### AIM OF THE TASK:
State how many lines of the data contain the word "inserts", and write nothing besides the number.

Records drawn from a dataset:

☆ ☆ ☆ ☆

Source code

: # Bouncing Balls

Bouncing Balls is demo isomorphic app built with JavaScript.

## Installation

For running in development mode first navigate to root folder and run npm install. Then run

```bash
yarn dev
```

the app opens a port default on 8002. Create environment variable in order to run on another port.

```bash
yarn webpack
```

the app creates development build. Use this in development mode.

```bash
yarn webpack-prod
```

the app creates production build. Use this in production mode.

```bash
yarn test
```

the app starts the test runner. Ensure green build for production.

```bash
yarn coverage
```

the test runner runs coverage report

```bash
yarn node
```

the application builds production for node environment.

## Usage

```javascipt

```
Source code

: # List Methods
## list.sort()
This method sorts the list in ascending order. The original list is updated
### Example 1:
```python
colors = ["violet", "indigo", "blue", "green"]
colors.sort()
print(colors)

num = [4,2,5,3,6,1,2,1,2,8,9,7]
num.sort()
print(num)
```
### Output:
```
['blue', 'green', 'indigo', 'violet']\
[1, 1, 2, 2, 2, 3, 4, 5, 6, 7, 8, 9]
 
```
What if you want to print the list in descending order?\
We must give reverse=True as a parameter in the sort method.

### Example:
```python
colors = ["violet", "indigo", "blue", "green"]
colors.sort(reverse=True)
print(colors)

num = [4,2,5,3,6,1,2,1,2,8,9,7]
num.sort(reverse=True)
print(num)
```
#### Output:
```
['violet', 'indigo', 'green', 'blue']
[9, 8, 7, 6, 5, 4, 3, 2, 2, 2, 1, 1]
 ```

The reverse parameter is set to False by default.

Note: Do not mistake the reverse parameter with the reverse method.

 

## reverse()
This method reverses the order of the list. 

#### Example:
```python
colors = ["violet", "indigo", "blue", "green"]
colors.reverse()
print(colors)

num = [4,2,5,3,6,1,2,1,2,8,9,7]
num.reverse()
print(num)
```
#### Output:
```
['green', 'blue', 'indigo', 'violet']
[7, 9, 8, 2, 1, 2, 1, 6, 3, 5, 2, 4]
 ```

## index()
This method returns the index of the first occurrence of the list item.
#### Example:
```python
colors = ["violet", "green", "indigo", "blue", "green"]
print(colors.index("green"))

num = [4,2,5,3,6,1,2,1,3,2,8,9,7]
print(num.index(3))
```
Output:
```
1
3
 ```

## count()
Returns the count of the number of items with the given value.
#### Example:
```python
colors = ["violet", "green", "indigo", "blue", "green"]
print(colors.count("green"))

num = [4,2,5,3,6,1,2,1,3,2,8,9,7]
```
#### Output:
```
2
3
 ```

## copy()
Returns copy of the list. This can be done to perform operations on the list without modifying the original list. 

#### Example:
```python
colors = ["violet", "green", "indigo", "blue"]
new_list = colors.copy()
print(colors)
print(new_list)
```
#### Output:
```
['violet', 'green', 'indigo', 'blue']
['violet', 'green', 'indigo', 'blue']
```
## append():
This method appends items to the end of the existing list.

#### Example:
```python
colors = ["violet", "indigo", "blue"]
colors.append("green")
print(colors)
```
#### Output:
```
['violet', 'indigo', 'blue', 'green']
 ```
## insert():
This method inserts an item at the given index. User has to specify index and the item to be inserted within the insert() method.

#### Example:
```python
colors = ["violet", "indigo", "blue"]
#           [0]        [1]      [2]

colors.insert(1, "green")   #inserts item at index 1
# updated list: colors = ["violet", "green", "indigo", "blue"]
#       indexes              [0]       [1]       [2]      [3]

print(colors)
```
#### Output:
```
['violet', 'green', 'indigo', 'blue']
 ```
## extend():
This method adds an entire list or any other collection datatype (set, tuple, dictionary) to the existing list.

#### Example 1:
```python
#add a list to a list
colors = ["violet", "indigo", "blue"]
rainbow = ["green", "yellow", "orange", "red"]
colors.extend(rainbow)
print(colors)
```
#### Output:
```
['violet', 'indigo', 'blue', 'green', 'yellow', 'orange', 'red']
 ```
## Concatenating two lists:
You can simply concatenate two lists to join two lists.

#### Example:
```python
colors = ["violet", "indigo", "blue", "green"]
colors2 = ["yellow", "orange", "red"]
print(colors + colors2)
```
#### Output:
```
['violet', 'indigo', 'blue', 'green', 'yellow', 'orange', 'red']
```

☆ ☆ ☆ ☆

### WRITTEN SOLUTION:
2